Problem to solve:
From the records below, work out how many lines carry the string "temp". Leave out everything but the number.

##### Input material

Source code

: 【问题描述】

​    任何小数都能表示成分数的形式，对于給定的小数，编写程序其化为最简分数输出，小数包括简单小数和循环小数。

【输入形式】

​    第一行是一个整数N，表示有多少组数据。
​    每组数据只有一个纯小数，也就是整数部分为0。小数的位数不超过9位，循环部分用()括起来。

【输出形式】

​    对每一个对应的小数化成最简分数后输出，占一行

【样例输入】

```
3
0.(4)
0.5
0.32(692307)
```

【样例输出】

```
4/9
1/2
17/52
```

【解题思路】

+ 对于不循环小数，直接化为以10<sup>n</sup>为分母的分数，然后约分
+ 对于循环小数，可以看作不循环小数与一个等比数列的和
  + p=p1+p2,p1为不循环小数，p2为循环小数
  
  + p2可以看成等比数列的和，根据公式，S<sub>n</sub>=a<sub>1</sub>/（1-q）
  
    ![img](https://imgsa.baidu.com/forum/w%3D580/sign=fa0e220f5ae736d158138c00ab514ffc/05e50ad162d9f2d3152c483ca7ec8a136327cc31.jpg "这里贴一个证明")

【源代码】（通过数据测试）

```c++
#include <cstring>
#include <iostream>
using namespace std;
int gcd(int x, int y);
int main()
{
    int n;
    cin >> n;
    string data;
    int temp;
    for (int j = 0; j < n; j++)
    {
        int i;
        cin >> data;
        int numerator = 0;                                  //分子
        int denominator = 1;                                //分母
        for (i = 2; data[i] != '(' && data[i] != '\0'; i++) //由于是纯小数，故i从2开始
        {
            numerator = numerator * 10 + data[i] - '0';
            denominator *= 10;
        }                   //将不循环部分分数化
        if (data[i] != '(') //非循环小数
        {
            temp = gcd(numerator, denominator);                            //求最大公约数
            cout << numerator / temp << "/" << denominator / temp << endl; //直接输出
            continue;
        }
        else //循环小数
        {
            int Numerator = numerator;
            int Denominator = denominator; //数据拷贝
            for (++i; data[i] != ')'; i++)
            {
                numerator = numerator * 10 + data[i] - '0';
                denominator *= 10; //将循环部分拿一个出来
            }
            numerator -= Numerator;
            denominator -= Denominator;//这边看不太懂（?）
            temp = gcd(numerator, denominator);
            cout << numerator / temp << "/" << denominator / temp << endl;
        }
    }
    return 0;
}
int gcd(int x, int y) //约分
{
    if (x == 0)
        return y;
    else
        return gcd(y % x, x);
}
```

##########

Solution to the exercise:
5